Charles Curtiss (1908–1993) was an American communist.

Born on July 4, 1908, in Chicago as Samuel Kurz, the son of poor immigrants from Poland, he changed his name to Charles Curtiss and earned his living by working as a miner and sailor, before finally becoming a skilled printer.

In 1928, Charles Curtiss joined the Communist League of America, the Trotskyist movement led by James P. Cannon. As a printer, Curtiss took responsibility for producing the movement's weekly paper The Militant.

In 1932, Curtiss moved to Los Angeles to build the Trotskyist movement on the West Coast. In 1938, the Communist League became the Socialist Workers Party.

Charles Curtiss, who was fluent in Spanish, was repeatedly sent as a representative of the American Trotskyist movement to Mexico in the 1930s. There he was known as Carlos Curtiss. He also visited Leon Trotsky in Coyoacán several times. From June 1939 to August 1940, Curtiss lived in the Trotsky household and his wife, Lillian Ilstien, who he had married in 1935, served as secretary for Trotsky's wife Natalia Sedova.

Charles Curtiss functioned as Trotsky's primary link with the Mexican Trotskyists. It would have been illegal and unwise under the terms on which Trotsky was granted asylum in Mexico for Trotsky to maintain direct political contact with radical communist revolutionaries in his host country. Curtiss also tried to resolve the personal differences between Trotsky and the famous Mexican artist Diego Rivera. Charles Curtiss was not present on August 20, 1940, when Trotsky was attacked and killed by the Stalinist agent Ramón Mercader, who had infiltrated the household, but it is said that Curtiss had always been suspicious of Mercader and had warned Trotsky to be careful around him.

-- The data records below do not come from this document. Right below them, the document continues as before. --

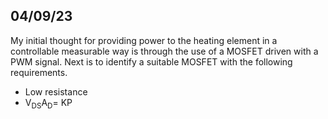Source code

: ## 04/09/23
My initial thought for providing power to the heating element in a controllable measurable way is through the use of a MOSFET driven with a PWM signal. 
Next is to identify a suitable MOSFET with the following requirements.
- Low resistance
- V<sub>DS</sub>A<sub>D</sub>= KP
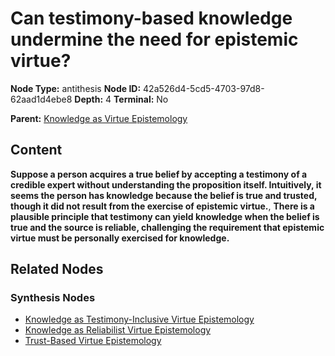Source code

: # Can testimony-based knowledge undermine the need for epistemic virtue?

**Node Type:** antithesis
**Node ID:** 42a526d4-5cd5-4703-97d8-62aad1d4ebe8
**Depth:** 4
**Terminal:** No

**Parent:** [Knowledge as Virtue Epistemology](knowledge-as-virtue-epistemology-synthesis-80ee5072-c825-4dca-81f6-a6e53743381c.md)

## Content

**Suppose a person acquires a true belief by accepting a testimony of a credible expert without understanding the proposition itself. Intuitively, it seems the person has knowledge because the belief is true and trusted, though it did not result from the exercise of epistemic virtue.**, **There is a plausible principle that testimony can yield knowledge when the belief is true and the source is reliable, challenging the requirement that epistemic virtue must be personally exercised for knowledge.**

## Related Nodes

### Synthesis Nodes

- [Knowledge as Testimony-Inclusive Virtue Epistemology](knowledge-as-testimony-inclusive-virtue-epistemology-synthesis-67cba477-f084-481f-91dc-97817530edfa.md)
- [Knowledge as Reliabilist Virtue Epistemology](knowledge-as-reliabilist-virtue-epistemology-synthesis-b070f6f5-e0d5-4e90-aea2-880b4cf1762b.md)
- [Trust-Based Virtue Epistemology](trust-based-virtue-epistemology-synthesis-0ec3ee94-c8e7-4a93-8c12-865439ca4ade.md)
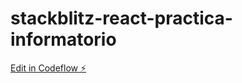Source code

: # stackblitz-react-practica-informatorio

[Edit in Codeflow ⚡️](https://stackblitz.com/~/github.com/EmilianoRamirez/stackblitz-react-practica-informatorio)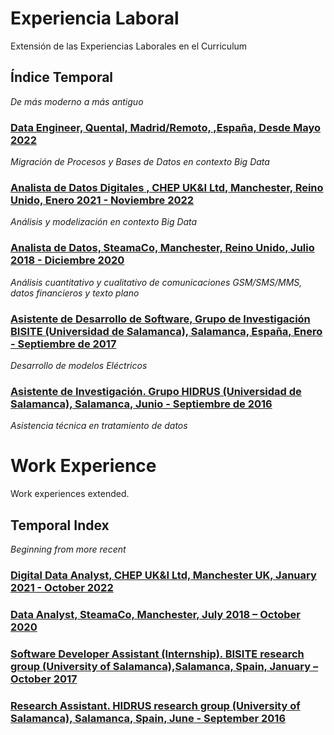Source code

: # Experiencia Laboral

Extensión de las Experiencias Laborales en el Curriculum

## Índice Temporal 

*De más moderno a más antiguo*
### [Data Engineer, Quental, Madrid/Remoto, ,España, Desde Mayo 2022](.DataEngineer.md)
*Migración de Procesos y Bases de Datos en contexto Big Data*
### [Analista de Datos Digitales , CHEP UK&I Ltd, Manchester, Reino Unido, Enero 2021 - Noviembre 2022](.AnalistadeDatosDigitales.md)
*Análisis y modelización en contexto Big Data*
### [Analista de Datos, SteamaCo, Manchester, Reino Unido, Julio 2018 - Diciembre 2020](.AnalistadeDatos.md)
 *Análisis cuantitativo y cualitativo de comunicaciones GSM/SMS/MMS, datos financieros y texto plano*
### [Asistente de Desarrollo de Software, Grupo de Investigación BISITE (Universidad de Salamanca), Salamanca, España, Enero - Septiembre de 2017](.AsistentedeDesarrollodeSoftware.md)
*Desarrollo de modelos Eléctricos*
### [Asistente de Investigación. Grupo HIDRUS  (Universidad de Salamanca), Salamanca, Junio - Septiembre de 2016](.AsistentedeInvestigación.md)
*Asistencia técnica en tratamiento de datos*

# Work Experience

Work experiences extended.

## Temporal Index

*Beginning from more recent*

### [Digital Data Analyst, CHEP UK&I Ltd, Manchester UK, January 2021 - October 2022](.DigitalDataAnalyst.md)

### [Data Analyst, SteamaCo, Manchester, July 2018 – October 2020](.DataAnalyst.md)


### [Software Developer Assistant (Internship). BISITE research group (University of Salamanca),Salamanca, Spain, January – October 2017](.SoftwareDeveloperAssistant.md)

### [Research Assistant. HIDRUS research group (University of Salamanca), Salamanca, Spain, June - September 2016](.ResearchAssistent.md)
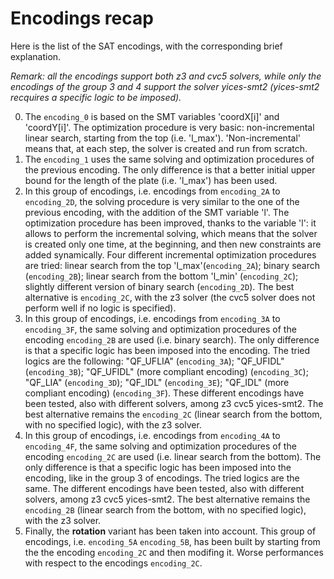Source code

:# Encodings recap
Here is the list of the SAT encodings, with the corresponding brief explanation.

*Remark: all the encodings support both z3 and cvc5 solvers, while only the encodings of the group $3$ and $4$ support the solver yices-smt2 (yices-smt2 recquires a specific logic to be imposed).*

0. The `encoding_0` is based on the SMT variables 'coordX[i]' and 'coordY[i]'. The optimization procedure is very basic: non-incremental linear search, starting from the top (i.e. 'l_max'). 'Non-incremental' means that, at each step, the solver is created and run from scratch.
1. The `encoding_1` uses the same solving and optimization procedures of the previous encoding. The only difference is that a better initial upper bound for the length of the plate (i.e. 'l_max') has been used.
2. In this group of encodings, i.e. encodings from `encoding_2A` to `encoding_2D`, the solving procedure is very similar to the one of the previous encoding, with the addition of the SMT variable 'l'. The optimization procedure has been improved, thanks to the variable 'l': it allows to perform the incremental solving, which means that the solver is created only one time, at the beginning, and then new constraints are added synamically. Four different incremental optimization procedures are tried: linear search from the top 'l_max'(`encoding_2A`); binary search (`encoding_2B`); linear search from the bottom 'l_min' (`encoding_2C`); slightly different version of binary search (`encoding_2D`). The best alternative is `encoding_2C`, with the z3 solver (the cvc5 solver does not perform well if no logic is specified).
3. In this group of encodings, i.e. encodings from `encoding_3A` to `encoding_3F`, the same solving and optimization procedures of the encoding `encoding_2B` are used (i.e. binary search). The only difference is that a specific logic has been imposed into the encoding. The tried logics are the following: "QF_UFLIA" (`encoding_3A`); "QF_UFIDL" (`encoding_3B`); "QF_UFIDL" (more compliant encoding) (`encoding_3C`); "QF_LIA" (`encoding_3D`); "QF_IDL" (`encoding_3E`); "QF_IDL" (more compliant encoding) (`encoding_3F`). These different encodings have been tested, also with different solvers, among z3 cvc5 yices-smt2. The best alternative remains the `encoding_2C` (linear search from the bottom, with no specified logic), with the z3 solver.
4. In this group of encodings, i.e. encodings from `encoding_4A` to `encoding_4F`, the same solving and optimization procedures of the encoding `encoding_2C` are used (i.e. linear search from the bottom). The only difference is that a specific logic has been imposed into the encoding, like in the group $3$ of encodings. The tried logics are the same. The different encodings have been tested, also with different solvers, among z3 cvc5 yices-smt2. The best alternative remains the `encoding_2B` (linear search from the bottom, with no specified logic), with the z3 solver.
5. Finally, the **rotation** variant has been taken into account. This group of encodings, i.e. `encoding_5A` `encoding_5B`, has been built by starting from the the encoding `encoding_2C` and then modifing it. Worse performances with respect to the encodings `encoding_2C`.
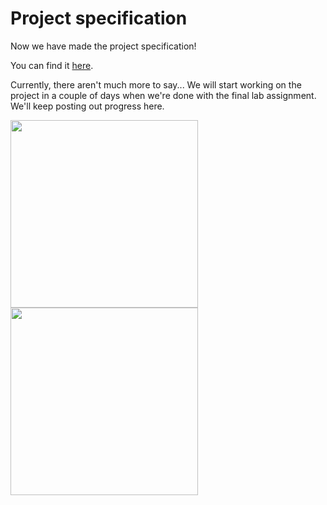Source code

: # Project specification

Now we have made the project specification!

You can find it [here](/docs/appears-jammed-project.pdf).

Currently, there aren't much more to say... We will start working on the project in a couple of days when we're done with the final lab assignment. We'll keep posting out progress here.

<img src="https://media.giphy.com/media/Th4AQKBJ9QzbW/giphy.gif" height="300px"><img src="http://25.media.tumblr.com/tumblr_lf1qnaCb0h1qa13pro1_500.png" height="300px">
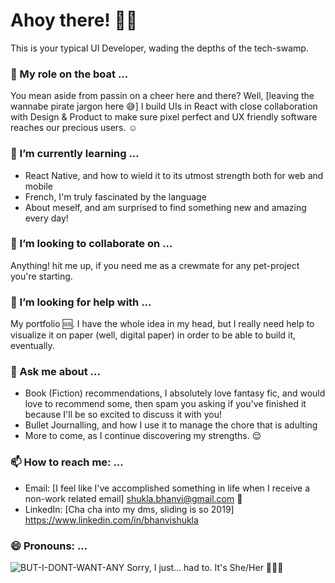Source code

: # Ahoy there! 🏴‍☠️
This is your typical UI Developer, wading the depths of the tech-swamp. 

### 🔭 My role on the boat ...
You mean aside from passin on a cheer here and there? Well, [leaving the wannabe pirate jargon here 😅] I build UIs in React with close collaboration with Design & Product to make sure pixel perfect and UX friendly software reaches our precious users. ☺️  

### 🌱 I’m currently learning ...
- React Native, and how to wield it to its utmost strength both for web and mobile 
- French, I'm truly fascinated by the language
- About meself, and am surprised to find something new and amazing every day!

### 👯 I’m looking to collaborate on ...
Anything! hit me up, if you need me as a crewmate for any pet-project you're starting. 

### 🤔 I’m looking for help with ...
My portfolio 🆘. I have the whole idea in my head, but I really need help to visualize it on paper (well, digital paper) in order to be able to build it, eventually. 

### 💬 Ask me about ...
- Book (Fiction) recommendations, I absolutely love fantasy fic, and would love to recommend some, then spam you asking if you've finished it because I'll be so excited to discuss it with you!
- Bullet Journalling, and how I use it to manage the chore that is adulting
- More to come, as I continue discovering my strengths. 😌

### 📫 How to reach me: ...
- Email: [I feel like I've accomplished something in life when I receive a non-work related email] <shukla.bhanvi@gmail.com> 📩
- LinkedIn: [Cha cha into my dms, sliding is so 2019] <https://www.linkedin.com/in/bhanvishukla> 

### 😄 Pronouns: ... 
![BUT-I-DONT-WANT-ANY](https://i.redd.it/ey148edcynb41.png)
Sorry, I just... had to. 
It's She/Her 👩🏻‍💻

<!---
### ⚡ Fun fact: ...
--->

After the assassination of Trotsky, Curtiss and his wife returned to the United States and the Socialist Workers Party, living and working in Los Angeles for a couple of years. When 18 of the SWP's most prominent leaders, including James P. Cannon, Farrell Dobbs and Carl Skoglund, were sentenced to jail according to the Smith Act, for opposing US involvement in World War II, Charles Curtiss moved to New York City to help take over the leadership of the party. However, Curtiss was soon drafted into the US army and sent to Italy to fight in the war.

After the war, Curtiss returned to the Socialist Workers Party, but he left the party in 1951. However, his wife Lillian remained in the SWP for many years.

Charles Curtiss died of heart failure in Los Angeles on December 20, 1993.

External links
The Lubitz TrotskyanaNet provides a biographical sketch and a selective bibliography on Charles Curtiss

1908 births
1993 deaths
People from Chicago
Members of the Communist League of America
Members of the Workers Party of the United States
Members of the Socialist Party of America
Members of the Socialist Workers Party (United States)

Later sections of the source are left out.